▶ **Task item**:
In the material below, find the line containing "- Transaction rolls back" and the line containing "### Modified Scenario: All", then reproduce exactly both of them and every line between, and nothing else.

▶ **Records for this exercise**:
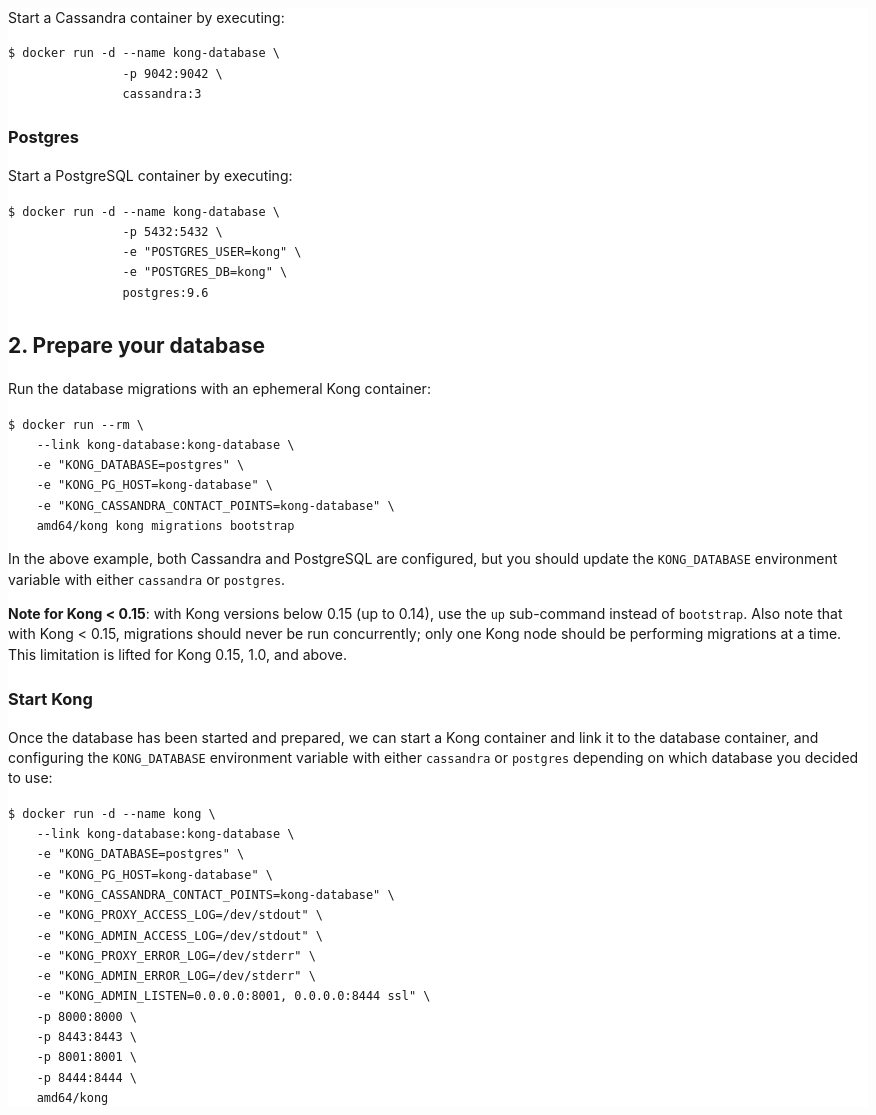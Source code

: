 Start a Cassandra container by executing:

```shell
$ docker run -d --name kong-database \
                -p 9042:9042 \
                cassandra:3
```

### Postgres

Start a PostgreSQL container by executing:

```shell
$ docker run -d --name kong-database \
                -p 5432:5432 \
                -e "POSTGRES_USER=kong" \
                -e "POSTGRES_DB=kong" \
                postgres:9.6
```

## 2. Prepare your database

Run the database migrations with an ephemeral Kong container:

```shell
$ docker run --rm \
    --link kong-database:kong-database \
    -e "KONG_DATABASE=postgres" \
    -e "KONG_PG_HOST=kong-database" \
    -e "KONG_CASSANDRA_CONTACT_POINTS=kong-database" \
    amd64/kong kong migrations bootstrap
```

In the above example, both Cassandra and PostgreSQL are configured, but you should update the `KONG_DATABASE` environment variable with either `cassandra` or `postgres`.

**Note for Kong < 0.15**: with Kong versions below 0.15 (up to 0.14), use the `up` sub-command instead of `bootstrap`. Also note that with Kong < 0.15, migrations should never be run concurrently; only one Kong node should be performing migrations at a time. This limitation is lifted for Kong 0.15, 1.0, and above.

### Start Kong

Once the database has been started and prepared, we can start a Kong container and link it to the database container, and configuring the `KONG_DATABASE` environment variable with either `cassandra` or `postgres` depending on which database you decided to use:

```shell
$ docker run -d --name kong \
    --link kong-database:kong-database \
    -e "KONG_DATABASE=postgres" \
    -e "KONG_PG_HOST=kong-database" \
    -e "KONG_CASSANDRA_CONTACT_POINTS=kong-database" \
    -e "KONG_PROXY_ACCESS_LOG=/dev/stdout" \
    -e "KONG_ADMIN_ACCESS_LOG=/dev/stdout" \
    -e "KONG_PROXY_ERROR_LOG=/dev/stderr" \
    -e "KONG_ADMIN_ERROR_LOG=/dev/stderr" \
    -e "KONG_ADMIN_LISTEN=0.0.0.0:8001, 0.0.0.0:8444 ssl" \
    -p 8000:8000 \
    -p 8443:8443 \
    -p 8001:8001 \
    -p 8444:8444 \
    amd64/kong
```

---

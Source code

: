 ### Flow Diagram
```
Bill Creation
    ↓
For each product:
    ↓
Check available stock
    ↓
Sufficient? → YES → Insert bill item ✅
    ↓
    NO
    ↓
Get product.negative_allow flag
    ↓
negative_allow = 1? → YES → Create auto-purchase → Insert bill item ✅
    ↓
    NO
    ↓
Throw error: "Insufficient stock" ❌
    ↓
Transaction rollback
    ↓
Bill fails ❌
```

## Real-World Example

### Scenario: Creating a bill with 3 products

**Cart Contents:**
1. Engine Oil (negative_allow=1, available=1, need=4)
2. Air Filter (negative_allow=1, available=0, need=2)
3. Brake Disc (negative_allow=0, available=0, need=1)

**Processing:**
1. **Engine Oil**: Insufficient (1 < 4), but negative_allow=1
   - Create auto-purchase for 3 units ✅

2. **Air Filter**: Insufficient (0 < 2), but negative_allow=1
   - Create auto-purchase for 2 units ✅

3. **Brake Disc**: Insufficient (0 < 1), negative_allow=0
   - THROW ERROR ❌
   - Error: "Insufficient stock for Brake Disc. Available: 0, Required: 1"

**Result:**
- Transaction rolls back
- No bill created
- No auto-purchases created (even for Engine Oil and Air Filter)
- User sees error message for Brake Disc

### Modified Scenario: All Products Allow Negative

---

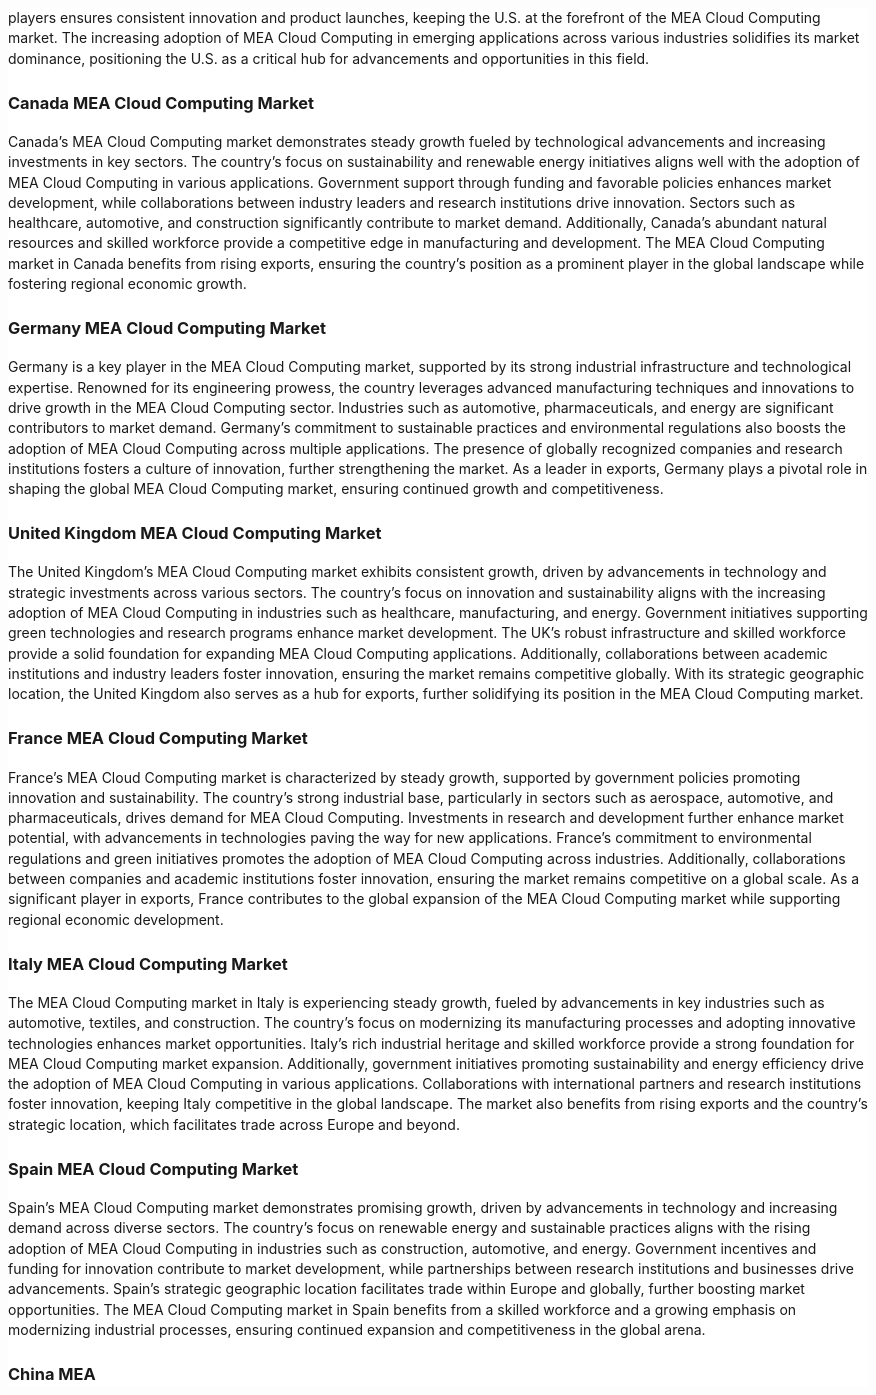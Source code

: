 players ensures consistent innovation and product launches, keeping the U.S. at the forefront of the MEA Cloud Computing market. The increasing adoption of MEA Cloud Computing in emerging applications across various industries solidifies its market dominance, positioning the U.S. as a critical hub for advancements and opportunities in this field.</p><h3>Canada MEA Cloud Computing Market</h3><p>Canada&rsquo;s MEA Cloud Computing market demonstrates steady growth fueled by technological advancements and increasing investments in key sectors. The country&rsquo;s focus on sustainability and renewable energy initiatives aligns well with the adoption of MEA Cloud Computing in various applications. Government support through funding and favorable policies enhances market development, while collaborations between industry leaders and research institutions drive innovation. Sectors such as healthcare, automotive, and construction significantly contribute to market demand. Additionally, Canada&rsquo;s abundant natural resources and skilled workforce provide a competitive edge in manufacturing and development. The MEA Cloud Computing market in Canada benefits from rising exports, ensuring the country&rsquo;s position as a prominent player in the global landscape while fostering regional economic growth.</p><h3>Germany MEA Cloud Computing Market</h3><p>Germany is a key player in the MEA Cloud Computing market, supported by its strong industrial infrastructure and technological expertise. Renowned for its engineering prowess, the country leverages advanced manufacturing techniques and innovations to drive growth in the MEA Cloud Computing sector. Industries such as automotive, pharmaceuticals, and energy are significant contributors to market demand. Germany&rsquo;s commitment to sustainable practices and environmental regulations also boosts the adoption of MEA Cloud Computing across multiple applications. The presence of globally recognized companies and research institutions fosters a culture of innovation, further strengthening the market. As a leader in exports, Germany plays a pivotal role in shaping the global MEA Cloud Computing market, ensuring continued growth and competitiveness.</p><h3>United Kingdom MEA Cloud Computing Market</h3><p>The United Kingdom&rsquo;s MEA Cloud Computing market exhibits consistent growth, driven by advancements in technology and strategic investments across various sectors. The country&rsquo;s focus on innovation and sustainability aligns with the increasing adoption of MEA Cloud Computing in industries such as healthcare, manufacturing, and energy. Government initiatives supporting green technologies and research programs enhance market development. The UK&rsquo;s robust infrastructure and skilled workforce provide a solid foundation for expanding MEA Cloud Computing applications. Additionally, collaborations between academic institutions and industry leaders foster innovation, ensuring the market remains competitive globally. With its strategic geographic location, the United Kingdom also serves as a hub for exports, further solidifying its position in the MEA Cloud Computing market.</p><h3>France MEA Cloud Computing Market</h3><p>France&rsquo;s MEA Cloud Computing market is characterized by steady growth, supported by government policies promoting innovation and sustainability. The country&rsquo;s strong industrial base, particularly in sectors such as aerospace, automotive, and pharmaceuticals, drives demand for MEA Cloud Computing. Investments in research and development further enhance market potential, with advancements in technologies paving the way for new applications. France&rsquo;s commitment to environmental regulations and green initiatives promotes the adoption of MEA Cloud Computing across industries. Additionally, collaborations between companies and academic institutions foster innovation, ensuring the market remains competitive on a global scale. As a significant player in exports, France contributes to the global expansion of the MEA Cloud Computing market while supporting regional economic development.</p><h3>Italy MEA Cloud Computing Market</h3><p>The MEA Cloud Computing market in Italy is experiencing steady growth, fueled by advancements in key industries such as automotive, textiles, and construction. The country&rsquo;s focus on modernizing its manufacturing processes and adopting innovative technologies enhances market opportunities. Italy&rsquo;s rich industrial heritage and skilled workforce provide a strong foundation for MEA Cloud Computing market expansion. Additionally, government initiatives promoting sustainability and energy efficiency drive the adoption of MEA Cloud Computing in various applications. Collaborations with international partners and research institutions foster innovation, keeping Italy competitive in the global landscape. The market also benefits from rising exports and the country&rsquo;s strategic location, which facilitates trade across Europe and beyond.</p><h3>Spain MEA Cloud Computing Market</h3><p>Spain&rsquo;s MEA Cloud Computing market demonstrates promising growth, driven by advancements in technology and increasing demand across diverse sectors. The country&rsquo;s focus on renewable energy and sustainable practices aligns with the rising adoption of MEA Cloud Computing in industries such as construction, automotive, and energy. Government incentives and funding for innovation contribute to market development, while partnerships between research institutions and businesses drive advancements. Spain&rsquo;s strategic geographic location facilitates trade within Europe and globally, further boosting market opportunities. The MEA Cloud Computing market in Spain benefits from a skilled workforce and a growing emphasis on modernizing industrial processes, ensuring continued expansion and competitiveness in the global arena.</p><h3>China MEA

▶ **Answer**:
- Transaction rolls back
- No bill created
- No auto-purchases created (even for Engine Oil and Air Filter)
- User sees error message for Brake Disc

### Modified Scenario: All Products Allow Negative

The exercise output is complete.